:: Provided data

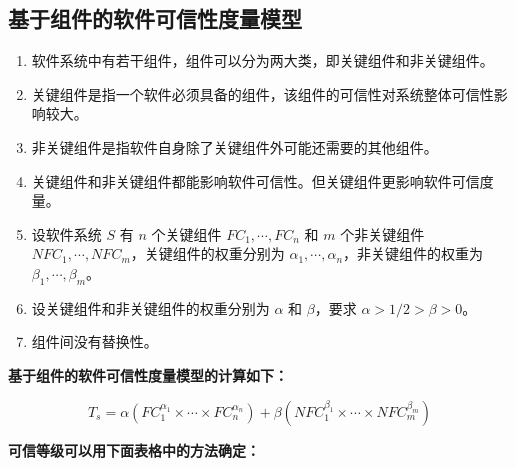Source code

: \documentclass{article}
\begin{document}
\subsection{基于组件的软件可信性度量模型}

\begin {enumerate}
\item 软件系统中有若干组件，组件可以分为两大类，即关键组件和非关键组件。
\item 关键组件是指一个软件必须具备的组件，该组件的可信性对系统整体可信性影响较大。
\item 非关键组件是指软件自身除了关键组件外可能还需要的其他组件。
\item 关键组件和非关键组件都能影响软件可信性。但关键组件更影响软件可信度量。
\item 设软件系统 $ S $ 有 $ n $ 个关键组件 $ FC_1, \cdots, FC_n $ 和 $ m $ 个非关键组件 $ NFC_1, \cdots, NFC_m $，关键组件的权重分别为 $ \alpha_1, \cdots, \alpha_n $，非关键组件的权重为 $ \beta_1, \cdots, \beta_m $。
\item 设关键组件和非关键组件的权重分别为 $ \alpha $ 和 $ \beta $，要求 $ \alpha > 1/2 > \beta > 0 $。
\item 组件间没有替换性。
\end{enumerate}

\textbf{基于组件的软件可信性度量模型的计算如下：}

\[ T_s = \alpha (FC_1^{\alpha_1} \times \cdots \times FC_n^{\alpha_n}) + \beta (NFC_1^{\beta_1} \times \cdots \times NFC_m^{\beta_m}) \]

\textbf{可信等级可以用下面表格中的方法确定：}
\end{document}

::::

= Instructions to follow =
The expected response is every entry above, repeated exactly, pictures removed.

= Solution for this problem =
Source code

: \documentclass{article}
\begin{document}
\subsection{基于组件的软件可信性度量模型}

\begin {enumerate}
\item 软件系统中有若干组件，组件可以分为两大类，即关键组件和非关键组件。
\item 关键组件是指一个软件必须具备的组件，该组件的可信性对系统整体可信性影响较大。
\item 非关键组件是指软件自身除了关键组件外可能还需要的其他组件。
\item 关键组件和非关键组件都能影响软件可信性。但关键组件更影响软件可信度量。
\item 设软件系统 $ S $ 有 $ n $ 个关键组件 $ FC_1, \cdots, FC_n $ 和 $ m $ 个非关键组件 $ NFC_1, \cdots, NFC_m $，关键组件的权重分别为 $ \alpha_1, \cdots, \alpha_n $，非关键组件的权重为 $ \beta_1, \cdots, \beta_m $。
\item 设关键组件和非关键组件的权重分别为 $ \alpha $ 和 $ \beta $，要求 $ \alpha > 1/2 > \beta > 0 $。
\item 组件间没有替换性。
\end{enumerate}

\textbf{基于组件的软件可信性度量模型的计算如下：}

\[ T_s = \alpha (FC_1^{\alpha_1} \times \cdots \times FC_n^{\alpha_n}) + \beta (NFC_1^{\beta_1} \times \cdots \times NFC_m^{\beta_m}) \]

\textbf{可信等级可以用下面表格中的方法确定：}
\end{document}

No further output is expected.